Figure 2. MMP13 expression analysis and microscopic assessment of wounds in MMP13-deficient mice.

(a, b) In situ hybridization for MMP13 on wounds of (a) mmp13 >/> controls and (b) mmp13 −/− mice followed by H&E staining to detect transcripts on sections of the left-hand site of wounds 1 day post injury. The arrow points to keratinocytes of the leading wound edge. Bar: 50μm. (c–f) H&E-stained sections of the left-hand site of wounds (c, d) 1 day and (e, f) 3 days after injury. The dashed line indicates basement membrane.
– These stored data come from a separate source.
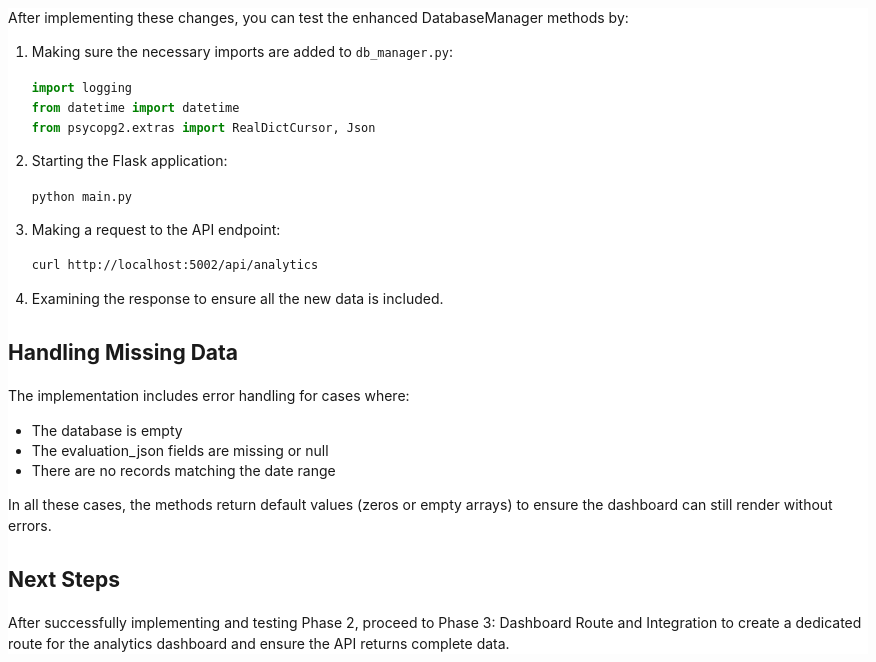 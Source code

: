 After implementing these changes, you can test the enhanced DatabaseManager methods by:

1. Making sure the necessary imports are added to `db_manager.py`:
   ```python
   import logging
   from datetime import datetime
   from psycopg2.extras import RealDictCursor, Json
   ```

2. Starting the Flask application:
   ```
   python main.py
   ```

3. Making a request to the API endpoint:
   ```
   curl http://localhost:5002/api/analytics
   ```

4. Examining the response to ensure all the new data is included.

## Handling Missing Data

The implementation includes error handling for cases where:
- The database is empty
- The evaluation_json fields are missing or null
- There are no records matching the date range

In all these cases, the methods return default values (zeros or empty arrays) to ensure the dashboard can still render without errors.

## Next Steps

After successfully implementing and testing Phase 2, proceed to Phase 3: Dashboard Route and Integration to create a dedicated route for the analytics dashboard and ensure the API returns complete data.
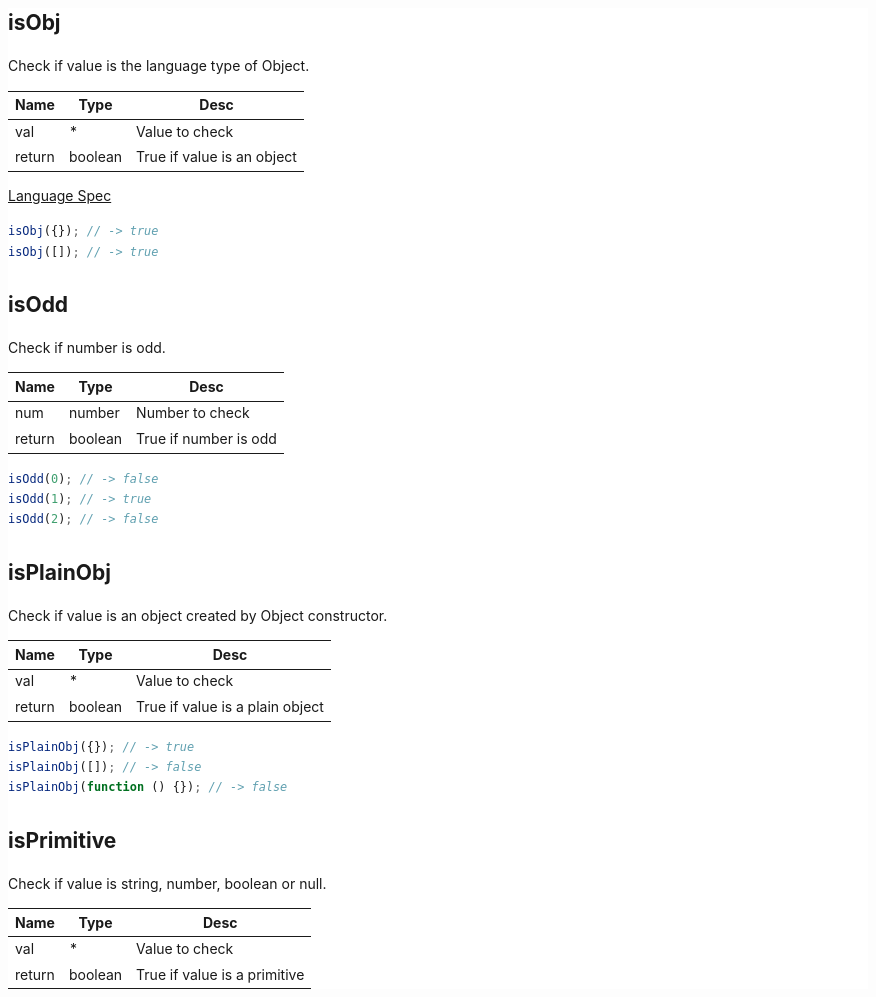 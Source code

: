 ## isObj 

Check if value is the language type of Object.

|Name  |Type   |Desc                      |
|------|-------|--------------------------|
|val   |*      |Value to check            |
|return|boolean|True if value is an object|

[Language Spec](http://www.ecma-international.org/ecma-262/6.0/#sec-ecmascript-language-types)

```javascript
isObj({}); // -> true
isObj([]); // -> true
```

## isOdd 

Check if number is odd.

|Name  |Type   |Desc                 |
|------|-------|---------------------|
|num   |number |Number to check      |
|return|boolean|True if number is odd|

```javascript
isOdd(0); // -> false
isOdd(1); // -> true
isOdd(2); // -> false
```

## isPlainObj 

Check if value is an object created by Object constructor.

|Name  |Type   |Desc                           |
|------|-------|-------------------------------|
|val   |*      |Value to check                 |
|return|boolean|True if value is a plain object|

```javascript
isPlainObj({}); // -> true
isPlainObj([]); // -> false
isPlainObj(function () {}); // -> false
```

## isPrimitive 

Check if value is string, number, boolean or null.

|Name  |Type   |Desc                        |
|------|-------|----------------------------|
|val   |*      |Value to check              |
|return|boolean|True if value is a primitive|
The migrating tip is marked by the dotted line. Bar: 100μm. (g, h) Full re-epithelialization of mmp13 −/− and control wounds, as demonstrated by wound sections taken 3 days post injury and immunostained for involucrin (red signal). Nuclei were counterstained with Hoechst dye (blue signal), which also stained the scab. The basement membrane is indicated by a dashed line. Bar: 100μm. (i–l) Sections of wounds taken 7 days post excision were immunostained for the differentiation marker (i, j, green signal) keratin-10 and (k, l, red signal) loricrin to demonstrate complete keratinocyte differentiation. Nuclei were counterstained with Hoechst dye (blue signal). The dashed line indicates basement membrane. Bars: 100μm.